(DATASET EXCERPTS)

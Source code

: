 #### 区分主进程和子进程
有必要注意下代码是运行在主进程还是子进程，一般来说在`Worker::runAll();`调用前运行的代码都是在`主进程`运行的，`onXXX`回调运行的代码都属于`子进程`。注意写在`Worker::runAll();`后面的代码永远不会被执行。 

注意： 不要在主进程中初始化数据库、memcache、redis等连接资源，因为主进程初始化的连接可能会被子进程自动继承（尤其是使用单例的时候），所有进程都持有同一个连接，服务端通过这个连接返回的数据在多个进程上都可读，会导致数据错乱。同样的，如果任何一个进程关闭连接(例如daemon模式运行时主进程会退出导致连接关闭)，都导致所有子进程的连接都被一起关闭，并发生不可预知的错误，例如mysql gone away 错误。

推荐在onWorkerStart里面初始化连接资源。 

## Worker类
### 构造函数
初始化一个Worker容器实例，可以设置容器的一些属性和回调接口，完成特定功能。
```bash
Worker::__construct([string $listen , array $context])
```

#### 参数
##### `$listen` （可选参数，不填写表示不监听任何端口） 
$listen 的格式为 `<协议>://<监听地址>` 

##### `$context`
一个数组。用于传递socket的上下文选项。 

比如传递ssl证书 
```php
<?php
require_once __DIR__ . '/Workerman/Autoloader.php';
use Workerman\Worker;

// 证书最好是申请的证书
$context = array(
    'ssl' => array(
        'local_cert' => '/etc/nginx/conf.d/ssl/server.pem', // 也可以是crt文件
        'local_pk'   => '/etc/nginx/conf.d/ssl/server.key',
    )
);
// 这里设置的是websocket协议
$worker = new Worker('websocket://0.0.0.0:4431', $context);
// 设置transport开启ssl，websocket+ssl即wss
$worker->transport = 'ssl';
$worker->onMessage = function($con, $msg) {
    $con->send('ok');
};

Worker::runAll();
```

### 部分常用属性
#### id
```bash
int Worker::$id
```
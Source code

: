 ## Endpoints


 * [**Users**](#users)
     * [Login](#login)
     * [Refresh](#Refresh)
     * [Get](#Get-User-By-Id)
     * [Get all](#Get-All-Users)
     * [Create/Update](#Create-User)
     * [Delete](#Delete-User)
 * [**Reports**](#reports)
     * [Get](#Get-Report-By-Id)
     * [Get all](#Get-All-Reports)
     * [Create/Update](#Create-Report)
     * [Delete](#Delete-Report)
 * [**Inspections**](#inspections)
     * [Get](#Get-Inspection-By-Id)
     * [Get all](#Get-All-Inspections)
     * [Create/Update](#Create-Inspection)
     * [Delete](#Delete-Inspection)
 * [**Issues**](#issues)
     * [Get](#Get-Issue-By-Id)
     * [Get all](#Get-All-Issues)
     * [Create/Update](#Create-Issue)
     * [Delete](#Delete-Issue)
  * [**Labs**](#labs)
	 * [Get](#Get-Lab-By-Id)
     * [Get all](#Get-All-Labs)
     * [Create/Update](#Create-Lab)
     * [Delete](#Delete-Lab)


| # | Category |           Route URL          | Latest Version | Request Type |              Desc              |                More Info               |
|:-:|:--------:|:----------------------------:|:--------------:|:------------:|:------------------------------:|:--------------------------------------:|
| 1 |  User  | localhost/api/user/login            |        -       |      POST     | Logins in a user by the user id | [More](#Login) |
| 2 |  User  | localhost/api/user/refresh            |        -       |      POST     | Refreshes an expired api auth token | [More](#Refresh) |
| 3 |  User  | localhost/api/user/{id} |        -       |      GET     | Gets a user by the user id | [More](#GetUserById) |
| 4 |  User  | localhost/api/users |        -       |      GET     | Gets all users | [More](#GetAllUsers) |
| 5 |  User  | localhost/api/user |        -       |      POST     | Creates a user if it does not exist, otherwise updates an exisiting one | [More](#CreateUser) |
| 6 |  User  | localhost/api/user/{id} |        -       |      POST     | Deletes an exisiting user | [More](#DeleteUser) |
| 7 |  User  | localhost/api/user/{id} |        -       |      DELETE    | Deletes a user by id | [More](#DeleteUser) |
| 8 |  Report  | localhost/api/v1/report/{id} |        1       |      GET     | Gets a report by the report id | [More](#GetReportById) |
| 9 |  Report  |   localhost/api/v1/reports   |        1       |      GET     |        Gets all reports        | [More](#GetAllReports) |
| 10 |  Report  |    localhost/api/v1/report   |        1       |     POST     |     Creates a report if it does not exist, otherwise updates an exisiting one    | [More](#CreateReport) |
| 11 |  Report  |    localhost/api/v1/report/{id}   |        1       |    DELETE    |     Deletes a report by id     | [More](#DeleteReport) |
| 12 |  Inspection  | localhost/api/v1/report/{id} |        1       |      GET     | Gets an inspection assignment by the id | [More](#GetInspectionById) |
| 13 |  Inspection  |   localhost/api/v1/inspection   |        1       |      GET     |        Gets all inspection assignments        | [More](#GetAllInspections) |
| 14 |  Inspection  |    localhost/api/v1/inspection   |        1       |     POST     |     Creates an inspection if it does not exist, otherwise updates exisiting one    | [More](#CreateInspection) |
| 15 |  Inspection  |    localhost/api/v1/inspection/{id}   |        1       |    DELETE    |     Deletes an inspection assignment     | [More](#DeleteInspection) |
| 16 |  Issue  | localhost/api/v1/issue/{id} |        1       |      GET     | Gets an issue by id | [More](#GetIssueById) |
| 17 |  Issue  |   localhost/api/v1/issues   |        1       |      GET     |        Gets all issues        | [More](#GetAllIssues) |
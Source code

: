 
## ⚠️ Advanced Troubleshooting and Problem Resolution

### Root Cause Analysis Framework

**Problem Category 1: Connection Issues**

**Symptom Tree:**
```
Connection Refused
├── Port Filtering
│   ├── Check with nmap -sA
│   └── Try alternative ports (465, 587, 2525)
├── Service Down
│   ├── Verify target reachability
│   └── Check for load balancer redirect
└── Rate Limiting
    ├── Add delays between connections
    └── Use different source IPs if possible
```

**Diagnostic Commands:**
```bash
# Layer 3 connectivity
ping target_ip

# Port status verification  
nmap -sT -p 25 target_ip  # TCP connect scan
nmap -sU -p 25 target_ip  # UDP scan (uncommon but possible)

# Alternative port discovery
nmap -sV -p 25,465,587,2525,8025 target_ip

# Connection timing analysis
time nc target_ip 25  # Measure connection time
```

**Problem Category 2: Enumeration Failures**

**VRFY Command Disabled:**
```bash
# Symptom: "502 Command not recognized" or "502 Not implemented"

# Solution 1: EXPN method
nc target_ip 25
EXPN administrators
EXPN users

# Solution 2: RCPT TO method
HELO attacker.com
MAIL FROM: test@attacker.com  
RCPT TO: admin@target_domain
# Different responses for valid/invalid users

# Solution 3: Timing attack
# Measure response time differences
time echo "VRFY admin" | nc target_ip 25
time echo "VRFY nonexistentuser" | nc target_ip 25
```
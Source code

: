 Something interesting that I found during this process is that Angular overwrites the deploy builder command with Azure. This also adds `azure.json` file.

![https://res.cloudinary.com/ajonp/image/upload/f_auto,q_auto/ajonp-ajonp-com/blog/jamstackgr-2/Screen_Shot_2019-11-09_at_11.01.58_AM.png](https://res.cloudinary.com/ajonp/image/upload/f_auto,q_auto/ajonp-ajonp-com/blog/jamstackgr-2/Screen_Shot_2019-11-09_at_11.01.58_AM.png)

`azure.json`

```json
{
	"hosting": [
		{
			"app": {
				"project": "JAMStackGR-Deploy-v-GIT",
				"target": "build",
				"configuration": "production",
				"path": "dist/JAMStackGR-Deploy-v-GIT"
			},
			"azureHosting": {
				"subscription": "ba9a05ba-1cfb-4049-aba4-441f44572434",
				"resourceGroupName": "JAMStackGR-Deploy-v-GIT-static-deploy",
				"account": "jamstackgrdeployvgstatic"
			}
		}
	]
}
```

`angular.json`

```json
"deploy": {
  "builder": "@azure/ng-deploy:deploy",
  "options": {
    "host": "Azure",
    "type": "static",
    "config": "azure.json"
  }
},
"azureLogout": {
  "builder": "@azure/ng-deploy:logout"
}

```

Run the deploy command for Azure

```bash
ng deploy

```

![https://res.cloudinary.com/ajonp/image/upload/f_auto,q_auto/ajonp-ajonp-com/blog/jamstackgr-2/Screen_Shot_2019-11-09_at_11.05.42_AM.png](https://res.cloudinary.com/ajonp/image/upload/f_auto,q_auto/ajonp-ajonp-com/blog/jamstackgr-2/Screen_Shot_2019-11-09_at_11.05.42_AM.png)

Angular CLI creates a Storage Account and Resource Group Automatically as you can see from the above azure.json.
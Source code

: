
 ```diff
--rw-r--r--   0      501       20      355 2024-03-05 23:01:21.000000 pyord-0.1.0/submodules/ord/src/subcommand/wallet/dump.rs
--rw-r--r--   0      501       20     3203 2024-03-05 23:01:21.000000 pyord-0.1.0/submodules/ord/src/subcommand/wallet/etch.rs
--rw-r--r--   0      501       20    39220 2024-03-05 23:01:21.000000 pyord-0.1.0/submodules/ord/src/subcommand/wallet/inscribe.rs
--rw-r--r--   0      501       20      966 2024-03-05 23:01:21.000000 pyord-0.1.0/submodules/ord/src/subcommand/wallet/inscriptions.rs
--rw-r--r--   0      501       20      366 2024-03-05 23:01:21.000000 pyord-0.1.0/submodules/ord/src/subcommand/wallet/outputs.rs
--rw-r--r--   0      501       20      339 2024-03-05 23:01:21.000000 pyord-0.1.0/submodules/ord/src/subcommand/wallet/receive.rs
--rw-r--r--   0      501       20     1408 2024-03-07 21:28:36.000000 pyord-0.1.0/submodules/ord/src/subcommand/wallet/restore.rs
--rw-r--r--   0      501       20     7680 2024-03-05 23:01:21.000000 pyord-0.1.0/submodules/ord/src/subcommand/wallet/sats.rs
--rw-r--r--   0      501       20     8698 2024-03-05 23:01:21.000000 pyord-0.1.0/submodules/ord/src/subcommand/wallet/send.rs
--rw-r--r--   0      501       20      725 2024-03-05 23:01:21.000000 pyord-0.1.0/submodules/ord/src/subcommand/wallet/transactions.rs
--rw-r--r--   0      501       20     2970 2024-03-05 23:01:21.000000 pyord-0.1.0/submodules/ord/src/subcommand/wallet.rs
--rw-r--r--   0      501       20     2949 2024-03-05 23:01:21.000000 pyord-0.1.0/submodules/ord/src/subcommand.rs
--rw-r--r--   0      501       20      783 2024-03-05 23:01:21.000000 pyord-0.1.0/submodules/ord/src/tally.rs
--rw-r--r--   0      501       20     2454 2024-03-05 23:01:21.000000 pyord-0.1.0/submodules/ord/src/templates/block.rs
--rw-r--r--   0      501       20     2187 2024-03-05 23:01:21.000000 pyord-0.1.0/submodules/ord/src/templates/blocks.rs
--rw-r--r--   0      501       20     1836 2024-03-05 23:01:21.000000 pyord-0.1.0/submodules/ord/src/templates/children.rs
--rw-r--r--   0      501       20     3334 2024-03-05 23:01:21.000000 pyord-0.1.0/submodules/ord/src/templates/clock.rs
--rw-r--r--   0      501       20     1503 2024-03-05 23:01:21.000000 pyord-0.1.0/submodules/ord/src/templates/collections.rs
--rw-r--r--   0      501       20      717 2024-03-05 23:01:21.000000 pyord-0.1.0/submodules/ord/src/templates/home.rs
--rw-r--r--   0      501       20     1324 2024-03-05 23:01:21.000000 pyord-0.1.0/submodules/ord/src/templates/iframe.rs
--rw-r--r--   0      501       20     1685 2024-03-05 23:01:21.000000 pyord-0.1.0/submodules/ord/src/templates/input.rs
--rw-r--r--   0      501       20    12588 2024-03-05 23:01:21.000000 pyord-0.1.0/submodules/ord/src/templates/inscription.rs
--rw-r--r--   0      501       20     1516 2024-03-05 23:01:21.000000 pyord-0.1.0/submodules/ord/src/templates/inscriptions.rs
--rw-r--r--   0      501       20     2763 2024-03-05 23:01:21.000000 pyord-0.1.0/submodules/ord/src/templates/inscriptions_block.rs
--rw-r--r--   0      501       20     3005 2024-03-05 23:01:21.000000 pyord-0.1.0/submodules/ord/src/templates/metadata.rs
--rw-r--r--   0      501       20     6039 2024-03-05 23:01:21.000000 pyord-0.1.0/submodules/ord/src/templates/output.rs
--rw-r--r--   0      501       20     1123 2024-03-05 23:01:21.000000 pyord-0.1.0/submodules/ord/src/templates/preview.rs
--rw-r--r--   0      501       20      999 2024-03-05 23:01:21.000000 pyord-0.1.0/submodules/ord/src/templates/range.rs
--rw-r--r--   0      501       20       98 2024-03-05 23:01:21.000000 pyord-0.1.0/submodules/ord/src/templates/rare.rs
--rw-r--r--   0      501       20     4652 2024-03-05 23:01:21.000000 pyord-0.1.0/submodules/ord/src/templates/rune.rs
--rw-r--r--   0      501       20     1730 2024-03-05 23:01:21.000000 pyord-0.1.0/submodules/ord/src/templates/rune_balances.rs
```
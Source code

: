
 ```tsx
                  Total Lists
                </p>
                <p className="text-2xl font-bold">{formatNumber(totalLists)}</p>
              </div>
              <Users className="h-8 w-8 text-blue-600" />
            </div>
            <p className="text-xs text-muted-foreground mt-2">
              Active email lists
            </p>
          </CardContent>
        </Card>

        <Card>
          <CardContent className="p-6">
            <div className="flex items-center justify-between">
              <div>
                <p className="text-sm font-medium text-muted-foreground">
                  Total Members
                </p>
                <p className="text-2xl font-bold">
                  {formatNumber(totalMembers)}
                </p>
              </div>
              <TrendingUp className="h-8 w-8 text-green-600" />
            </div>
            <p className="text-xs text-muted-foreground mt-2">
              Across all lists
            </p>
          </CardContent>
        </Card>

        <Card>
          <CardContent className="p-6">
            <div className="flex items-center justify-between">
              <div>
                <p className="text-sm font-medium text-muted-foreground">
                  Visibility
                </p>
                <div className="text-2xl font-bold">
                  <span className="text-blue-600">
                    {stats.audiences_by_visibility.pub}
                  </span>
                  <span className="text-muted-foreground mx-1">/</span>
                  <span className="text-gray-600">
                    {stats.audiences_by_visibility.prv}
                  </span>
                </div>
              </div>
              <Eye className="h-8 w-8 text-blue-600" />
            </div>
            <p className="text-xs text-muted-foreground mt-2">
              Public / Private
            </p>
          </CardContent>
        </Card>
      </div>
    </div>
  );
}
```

(End DATASET EXCERPTS)

The lines holding the word "Measure" are the answer. Find them in the entries and copy them.

RESULT FOR THIS TASK:
time nc target_ip 25  # Measure connection time
# Measure response time differences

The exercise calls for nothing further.